Concurrent observation of the LA volumetric, strain, and strain rate curves offers an efficient approach to comprehending hemodynamics beyond concentrating solely on extracted few metrics. “The Atlas of LA strain,” a compilation of LA volumetric, strain, and strain rate curves collected both in the acute and chronic phases, utilizing consistent x-axis (time) and y-axis (volume, strain, or strain rate) scales across all cases, has proven successful in this pursuit. Our study question, “What is the clinical meaning of LADSS,” was born from a meticulous visual examination of cases. Interestingly, such an idea of comprehensive observation of the LA strain curve shape is embraced in an AI-based echocardiography LA strain curve shape analysis and prognostication in the general population (31). In that study, the representative LA curve, acting as a centroid of the cluster, presented a positive or flat LADSS (corresponding to our Groups 1 and 2) in those with good prognosis, while the cluster with the worst prognosis presented a negative LADSS curve (corresponding to our Group 3) in the validation cohort (31). This aligns with the current observation that LADSS Group 3 presented suboptimal clinical characteristics. Notably, the weak LA passive SR was a feature of the cluster with the most unfavorable prognosis in the AI-based LA strain curve shape analysis study (31). This possibly aligns with our present result linking weak LA passive SR to LADSS Group 3 in the chronic phase.

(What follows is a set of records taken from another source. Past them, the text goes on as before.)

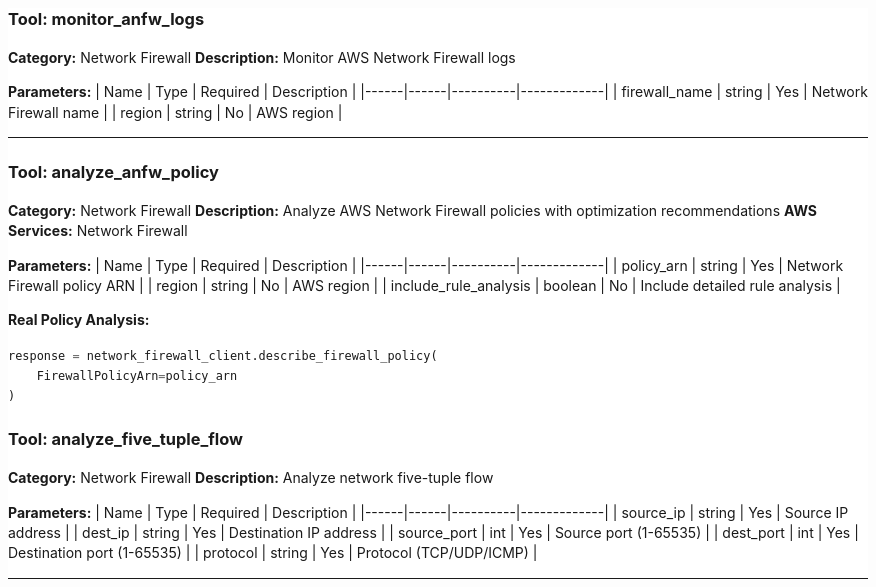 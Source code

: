 ### Tool: monitor_anfw_logs
**Category:** Network Firewall
**Description:** Monitor AWS Network Firewall logs

**Parameters:**
| Name | Type | Required | Description |
|------|------|----------|-------------|
| firewall_name | string | Yes | Network Firewall name |
| region | string | No | AWS region |

---

### Tool: analyze_anfw_policy
**Category:** Network Firewall
**Description:** Analyze AWS Network Firewall policies with optimization recommendations
**AWS Services:** Network Firewall

**Parameters:**
| Name | Type | Required | Description |
|------|------|----------|-------------|
| policy_arn | string | Yes | Network Firewall policy ARN |
| region | string | No | AWS region |
| include_rule_analysis | boolean | No | Include detailed rule analysis |

**Real Policy Analysis:**
```python
response = network_firewall_client.describe_firewall_policy(
    FirewallPolicyArn=policy_arn
)
```

### Tool: analyze_five_tuple_flow
**Category:** Network Firewall
**Description:** Analyze network five-tuple flow

**Parameters:**
| Name | Type | Required | Description |
|------|------|----------|-------------|
| source_ip | string | Yes | Source IP address |
| dest_ip | string | Yes | Destination IP address |
| source_port | int | Yes | Source port (1-65535) |
| dest_port | int | Yes | Destination port (1-65535) |
| protocol | string | Yes | Protocol (TCP/UDP/ICMP) |

---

While we hypothesized that LV diastolic dysfunction may be an underlying mechanism of LADSS, we could not directly verify it due to the study design. A validation study utilizing echocardiography is warranted, in which we also anticipate gaining insights into the potential pseudo-normalization in LADSS.
Conclusion
In conclusion, LADSS serves as a marker of instantaneous LV hemodynamics, and its temporal evolution in post-anterior STEMI is independent of LA or LV indices. LADSS reflects a unique pattern of LA–LV interdependence during diastole. Further investigation of LADSS in other etiologies including heart failure associated with diastolic dysfunction is warranted, as well as its value as a marker in prognostication.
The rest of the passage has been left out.